A Round-up Of Sector 1…
Well it’s been a busy couple of months crisscrossing the borders between Argentina and Chile during the first leg of our South American adventure. From exploring the vibrant barrios of Buenos Aires to trekking through the windswept plains of Patagonia there have been highs and lows of travelling on the road.
Here is a round-up of our journey so far…
Our start point was Buenos Aires, the graffiti adorned capital city of Argentina. Here we learned of the Argentines love of football, passion for tango and appetite for parilla!
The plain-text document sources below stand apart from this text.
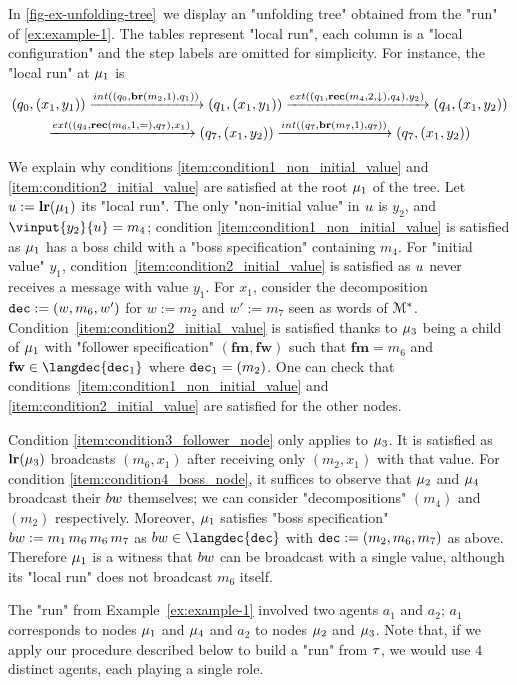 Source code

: \begin{example}
	In \cref{fig-ex-unfolding-tree}~we display an "unfolding tree" obtained from the "run" of \cref{ex:example-1}. The tables represent "local run", each column is a "local configuration" and the step labels are omitted for simplicity. For instance, the "local run" at $\mu_1$ is \vspace{-0,2cm} \begin{multline*} 
	(q_0, (x_1,y_1)) \intstep{(q_0, \br{m_2}{1},q_1)} (q_1, (x_1, y_1)) \extbr{(q_1, \rec{m_4}{2}{\enregact}, q_4)}{y_2} (q_4, (x_1, y_2)) \\ \extbr{(q_4, \rec{m_6}{1}{\eqtestact}, q_7)}{x_1} (q_7, (x_1, y_2)) \intstep{(q_7, \br{m_7}{1},q_7)} (q_7, (x_1, y_2)) \end{multline*} \vspace{-0,6cm}
	
	We explain why conditions \ref{item:condition1_non_initial_value} and \ref{item:condition2_initial_value} are satisfied at the root $\mu_1$ of the tree. Let $u := \mathbf{lr}(\mu_1)$ its "local run". 
	The only "non-initial value" in $u$ is $y_2$, and $\vinput{y_2}{\localrun} = m_4$; condition \ref{item:condition1_non_initial_value} is satisfied as $\mu_1$ has a boss child with a "boss specification" containing $m_4$. 
	For "initial value" $y_1$, condition~\ref{item:condition2_initial_value} is satisfied as $u$ never receives a message with value $y_1$. For $x_1$, consider the decomposition $\mathtt{dec} := (w, m_6, w')$ for $w:= m_2$ and $w' := m_7$ seen as words of $\mathcal{M}^*$. Condition~\ref{item:condition2_initial_value} is satisfied thanks to $\mu_3$ being a child of $\mu_1$ with "follower specification" $(\mathbf{fm}, \mathbf{fw})$ such that $\mathbf{fm} = m_6$ and $\mathbf{fw} \in \langdec{\decsymb_1}$ where $\mathtt{dec}_1 = (m_2)$. One can check that conditions~\ref{item:condition1_non_initial_value} and \ref{item:condition2_initial_value} are satisfied for the other nodes. 
	
	Condition \ref{item:condition3_follower_node} only applies to $\mu_3$. It is satisfied as $\mathbf{lr}(\mu_3)$ broadcasts $(m_6,x_1)$ after receiving only $(m_2,x_1)$ with that value. 
	For condition \ref{item:condition4_boss_node}, it suffices to observe that $\mu_2$ and $\mu_4$ broadcast their $\bossspec$ themselves; we can consider "decompositions" $(m_4)$ and $(m_2)$ respectively. Moreover, $\mu_1$ satisfies "boss specification" $\bossspec:= m_1 \, m_6 \, m_6 \, m_7$ as $\bossspec \in \langdec{\decsymb}$ with $\mathtt{dec} := (m_2, m_6, m_7)$ as above. Therefore $\mu_1$ is a witness that $\bossspec$ can be broadcast with a single value, although its "local run" does not broadcast $m_6$ itself. 
	
	The "run" from Example~\ref{ex:example-1} involved two agents $a_1$ and $a_2$; $a_1$ corresponds to nodes $\mu_1$ and $\mu_4$ and $a_2$ 
	to nodes $\mu_2$ and $\mu_3$. Note that, if we apply our procedure described below to build a "run" from $\tau$, we would use $4$ distinct agents, each playing a single role.
\end{example}


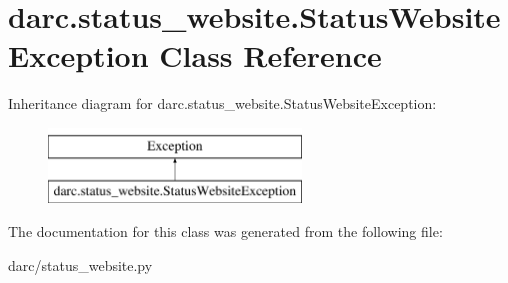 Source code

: \hypertarget{classdarc_1_1status__website_1_1_status_website_exception}{}\section{darc.\+status\+\_\+website.\+Status\+Website\+Exception Class Reference}
\label{classdarc_1_1status__website_1_1_status_website_exception}
Inheritance diagram for darc.\+status\+\_\+website.\+Status\+Website\+Exception\+:\begin{figure}[H]
\begin{center}
\leavevmode
\includegraphics[height=2.000000cm]{classdarc_1_1status__website_1_1_status_website_exception}
\end{center}
\end{figure}


The documentation for this class was generated from the following file\+:\begin{DoxyCompactItemize}
\item 
darc/status\+\_\+website.\+py\end{DoxyCompactItemize}
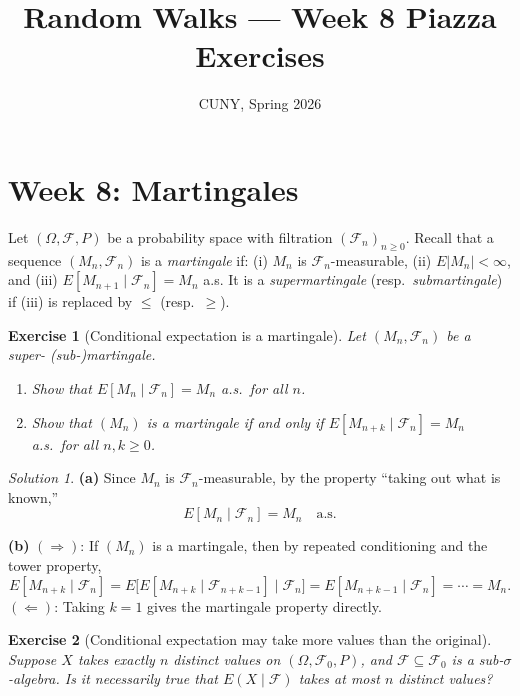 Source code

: \documentclass[12pt]{article}
\title{Random Walks --- Week 8 Piazza Exercises}
\author{CUNY, Spring 2026}
\date{}
\newtheorem{exercise}{Exercise}
\theoremstyle{remark}
\newtheorem*{solution}{Solution}
\begin{document}
\maketitle

\section*{Week 8: Martingales}

Let $(\Omega, \mathcal{F}, P)$ be a probability space with filtration $(\mathcal{F}_n)_{n \ge 0}$.
Recall that a sequence $(M_n, \mathcal{F}_n)$ is a \emph{martingale} if:
(i) $M_n$ is $\mathcal{F}_n$-measurable, (ii) $E|M_n| < \infty$, and
(iii) $E[M_{n+1} \mid \mathcal{F}_n] = M_n$ a.s.  It is a \emph{supermartingale}
(resp.\ \emph{submartingale}) if (iii) is replaced by $\le$ (resp.\ $\ge$).

\begin{exercise}[Conditional expectation is a martingale]
Let $(M_n, \mathcal{F}_n)$ be a super- (sub-)martingale.
\begin{enumerate}
  \item[(a)] Show that $E[M_n \mid \mathcal{F}_n] = M_n$ a.s.\ for all $n$.
  \item[(b)] Show that $(M_n)$ is a martingale if and only if
             $E[M_{n+k} \mid \mathcal{F}_n] = M_n$ a.s.\ for all $n, k \ge 0$.
\end{enumerate}
\end{exercise}

\begin{solution}
\textbf{(a)} Since $M_n$ is $\mathcal{F}_n$-measurable, by the property
``taking out what is known,''
\[
  E[M_n \mid \mathcal{F}_n] = M_n \quad \text{a.s.}
\]

\textbf{(b)} $(\Rightarrow)$: If $(M_n)$ is a martingale, then by repeated conditioning
and the tower property,
\[
  E[M_{n+k} \mid \mathcal{F}_n]
  = E\bigl[E[M_{n+k} \mid \mathcal{F}_{n+k-1}] \mid \mathcal{F}_n\bigr]
  = E[M_{n+k-1} \mid \mathcal{F}_n]
  = \cdots = M_n.
\]
$(\Leftarrow)$: Taking $k = 1$ gives the martingale property directly.
\end{solution}

\begin{exercise}[Conditional expectation may take more values than the original]
Suppose $X$ takes exactly $n$ distinct values on $(\Omega, \mathcal{F}_0, P)$, and
$\mathcal{F} \subseteq \mathcal{F}_0$ is a sub-$\sigma$-algebra.  Is it necessarily true
that $E(X \mid \mathcal{F})$ takes at most $n$ distinct values?
\end{exercise}
\end{document}
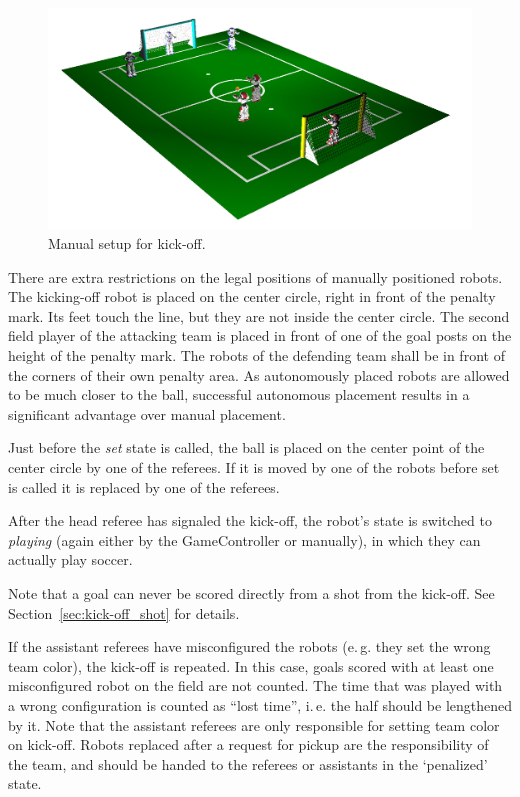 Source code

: \documentclass[12pt]{article}
\newcommand{\ie}{\mbox{i.\,e.}\xspace}
\newcommand{\eg}{\mbox{e.\,g.}\xspace}
\begin{document}
\begin{figure}[t]
\centerline{\includegraphics[width=\columnwidth]{figs/manual_placement}}
\caption{Manual setup for kick-off.}
\label{fig:ko}
\end{figure}

There are extra restrictions on the legal positions of manually positioned robots. The kicking-off robot is placed on the center circle, right in front of the penalty mark. Its feet touch the line, but they are not inside the center circle. The second field player of the attacking team is placed in front of one of the goal posts on the height of the penalty mark. The robots of the defending team shall be in front of the corners of their own penalty area. As autonomously placed robots are allowed to be much closer to the ball, successful autonomous placement results in a significant advantage over manual placement.

Just before the \emph{set} state is called, the ball is placed on the center point of the center circle by one of the referees. If it is moved by one of the robots before set is called it is replaced by one of the referees.

After the head referee has signaled the kick-off, the robot's state is switched to \emph{playing} (again either by the GameController or manually), in which they can actually play soccer.

Note that a goal can never be scored directly from a shot from the kick-off. See Section~\ref{sec:kick-off_shot} for details.

If the assistant referees have misconfigured the robots (\eg they set the wrong team color), the kick-off is repeated. In this case, goals scored with at least one misconfigured robot on the field are not counted. The time that was played with a wrong configuration is counted as ``lost time'', \ie the half should be lengthened by it. Note that the assistant referees are only responsible for setting team color on kick-off. Robots replaced after a request for pickup are the responsibility of the team, and should be handed to the referees or assistants in the `penalized' state.
\end{document}
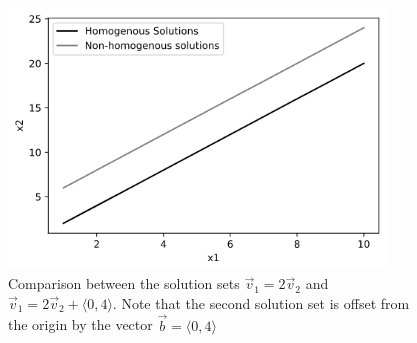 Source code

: \documentclass[11pt, a4paper]{article}
\begin{document}
\begin{figure}[h]
  \centerline{\includegraphics[width=10cm]{images/Solution_sets.png}}
  \caption{Comparison between the solution sets $\vec{v}_1 = 2\vec{v}_2$ and $\vec{v}_1 = 2\vec{v}_2 + \langle 0, 4 \rangle$.
  Note that the second solution set is offset from the origin by the vector $\vec{b} = \langle 0, 4 \rangle$}
\end{figure}
\end{document}
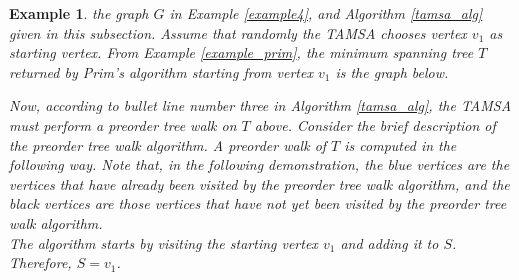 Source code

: \documentclass[12pt]{article}
\newtheorem{example}[definition]{Example}
\numberwithin{equation}{subsection}
\numberwithin{table}{subsection}
\numberwithin{algorithm}{subsection}
\numberwithin{figure}{subsection}
\begin{document}
\begin{example}
\label{tamsa_demonstration}
 the graph $G$ in Example \ref{example4}, and Algorithm \ref{tamsa_alg} given in this subsection. Assume that randomly the TAMSA chooses vertex $v_1$ as starting vertex. From Example \ref{example_prim}, the minimum spanning tree $T$ returned by Prim's algorithm starting from vertex $v_1$ is the graph below.
\begin{center}
\end{center}
Now, according to bullet line number three in Algorithm \ref{tamsa_alg}, the TAMSA must perform a preorder tree walk on $T$ above. Consider the brief description of the preorder tree walk algorithm. A preorder walk of $T$ is computed in the following way. Note that, in the following demonstration, the blue vertices are the vertices that have already been visited by the preorder tree walk algorithm, and the black vertices are those vertices that have not yet been visited by the preorder tree walk algorithm.\\
The algorithm starts by visiting the starting vertex $v_1$ and adding it to $S$. Therefore, $S = v_1$.
\begin{center}
\end{center}
\end{example}
\end{document}
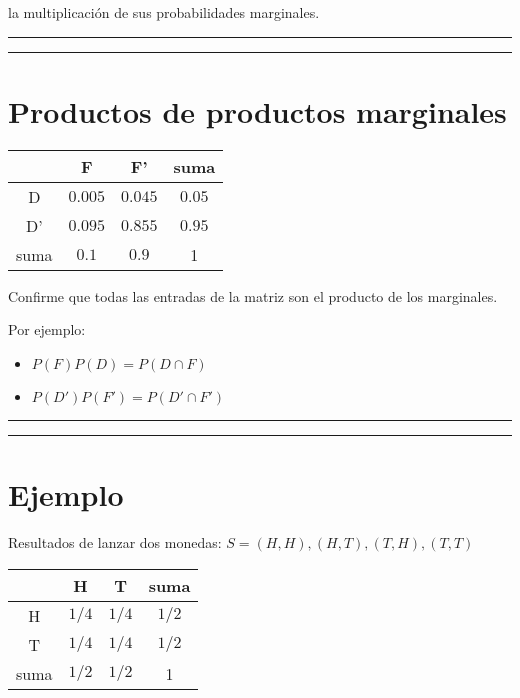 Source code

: \documentclass[
]{book}
\providecommand{\tightlist}{%
  \setlength{\itemsep}{0pt}\setlength{\parskip}{0pt}}
\begin{document}
la multiplicación de sus probabilidades marginales.

\begin{center}\rule{0.5\linewidth}{0.5pt}\end{center}

\begin{center}\rule{0.5\linewidth}{0.5pt}\end{center}

\hypertarget{productos-de-productos-marginales}{%
\section{Productos de productos marginales}\label{productos-de-productos-marginales}}

\begin{longtable}[]{@{}cccc@{}}
\toprule
& F & F' & suma \\
\midrule
\endhead
D & \(0.005\) & \(0.045\) & \(0.05\) \\
D' & \(0.095\) & \(0.855\) & \(0.95\) \\
suma & \(0.1\) & \(0.9\) & 1 \\
\bottomrule
\end{longtable}

Confirme que todas las entradas de la matriz son el producto de los marginales.

Por ejemplo:

\begin{itemize}
\tightlist
\item
  \(P(F)P(D)= P(D \cap F)\)
\item
  \(P(D')P(F')=P(D' \cap F')\)
\end{itemize}

\begin{center}\rule{0.5\linewidth}{0.5pt}\end{center}

\begin{center}\rule{0.5\linewidth}{0.5pt}\end{center}

\hypertarget{ejemplo-5}{%
\section{Ejemplo}\label{ejemplo-5}}

Resultados de lanzar dos monedas: \(S={(H,H), (H,T), (T,H), (T,T)}\)

\begin{longtable}[]{@{}cccc@{}}
\toprule
& H & T & suma \\
\midrule
\endhead
H & \(1/4\) & \(1/4\) & \(1/2\) \\
T & \(1/4\) & \(1/4\) & \(1/2\) \\
suma & \(1/2\) & \(1/2\) & 1 \\
\bottomrule
\end{longtable}
\end{document}
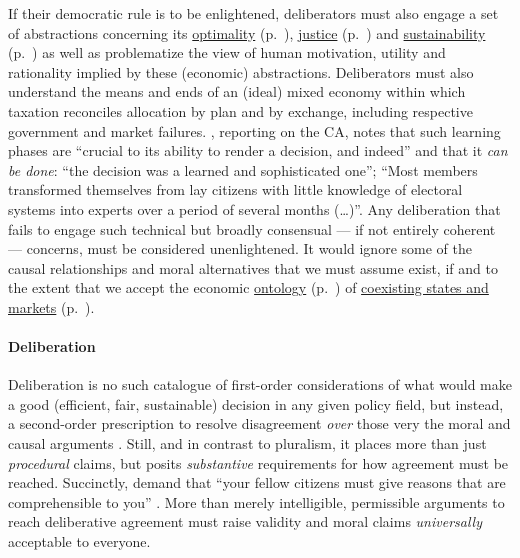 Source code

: If their democratic rule is to be enlightened, deliberators must also engage a set of abstractions concerning its \hyperref[sec:tax-optimality]{optimality} (p.~\pageref{sec:tax-optimality}), \hyperref[sec:tax-justice]{justice} (p.~\pageref{sec:tax-justice}) and \hyperref[sec:tax-sustainability]{sustainability} (p.~\pageref{sec:tax-sustainability}) as well as problematize the view of human motivation, utility and rationality implied by these (economic) abstractions.
Deliberators must also understand the means and ends of an (ideal) mixed economy within which taxation reconciles allocation by plan and by exchange, including respective government and market failures.
\cite[K1513]{Warren2008}, reporting on the \gls{CA}, notes that such learning phases are ``crucial to its ability to  render a decision, and indeed'' and that it \emph{can be done}: ``the decision was a learned and sophisticated one''; 
``Most members transformed themselves from lay citizens with little knowledge of electoral systems into experts over a period of several months (\ldots)''.
Any deliberation that fails to engage such technical but broadly consensual --- if not entirely coherent --- concerns, must be considered unenlightened. 
It would ignore some of the causal relationships and moral alternatives that we must assume exist, if and to the extent that we accept the economic \hyperref[sec:ontology]{ontology} (p.~\pageref{sec:ontology}) of \hyperref[chap:mixed-economy]{coexisting states and markets} (p.~\pageref{chap:mixed-economy}).

\paragraph{Deliberation}
Deliberation is no such catalogue of first-order considerations of what would make a good (efficient, fair, sustainable) decision in any given policy field, but instead, a second-order prescription to resolve disagreement \emph{over} those very the moral and causal arguments \citep[125]{GutmannThompson-2004-aa}.
Still, and in contrast to pluralism, it places more than just \emph{procedural} claims, but posits \emph{substantive} requirements for how agreement must be reached.
Succinctly, \citeauthor{GutmannThompson-2004-aa} demand that ``your fellow citizens must give reasons that are comprehensible to you'' \citeyearpar[K177]{GutmannThompson-2004-aa}.
More than merely intelligible, permissible arguments to reach deliberative agreement must raise validity \citep{Habermas1984} and moral \citep{Rawls-1971} claims \emph{universally} acceptable to everyone.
We were introduced to the ‘2013 Odyssey Gang’ who are to be our travelling companions for the next 6 months, and best of all, we got acquainted with Ithaca, our custom built overland truck.
We had our first group meal and sampled a parilla for ourselves, immediately realising why it is the main stay of the Argentine diet. With the red wine flowing, we swapped a multitude of travel tales and began to forge new friendships.
Then it was time to hit the road, travelling south, and experience our first bushcamp. We soon realised that what bushcamps lack in toilet facilities and hot showers, they more than make up for in open space, peace and quiet and stunning views. (Ask me what I think again after a few more bushcamps by Sector 2!)
We had 6 bushcamps during Sector 1 as the distances between places in Patagonia are so vast and towns (if any) are few and far between. We sometimes drove for 8 hours straight on roads that were nothing more than mere dirt tracks. Bumping along as we went, we passed the odd car, spotted a herd or two of guanacos and saw a lone estancia here and there, with just miles upon miles of flat scrubland in between.
At one bushcamp spot along the coast, we also helped a gaucho get back on the road when his car was stuck in the sand dunes. A complete team effort from the Odyssey gang for which he was very grateful seeing as he was literally stuck in the middle of nowhere!
After driving 1330km from Buenos Aires, we finally reached the coastal town of Puerto Madryn where the main attraction is the Valdes Peninsula. It is a complete wildlife haven, protected by its UNESCO World Heritage status, and where we got to see southern right whales, a mother and her calf, swimming in the gulf right next to our catamaran. We also got up close to some Magellanic penguins who were more than happy to show off in front of the camera.
After our first week of being together and travelling on Ithaca, we were all accustomed to the workings of the truck. Jobs for Sector 1 were assigned, ‘Cook Groups’ worked on a rota system and daily tasks such as cleaning, washing pots, packing away tents, unloading and reloading the luggage compartment to name a few, were all being fine tuned. (You soon learn the do-ers and the watchers – it’s the nature of the human spirit!)
Without a doubt, the highlight of long days on the road was ‘dinner’. Cooking for 25 people usually involves meat and a one-pot special in some variety or other. Favourites have included lamb tagine with cous cous, beef stew and mashed potato, chilli with rice, and the most amazing fat sausages with sweet potato mash.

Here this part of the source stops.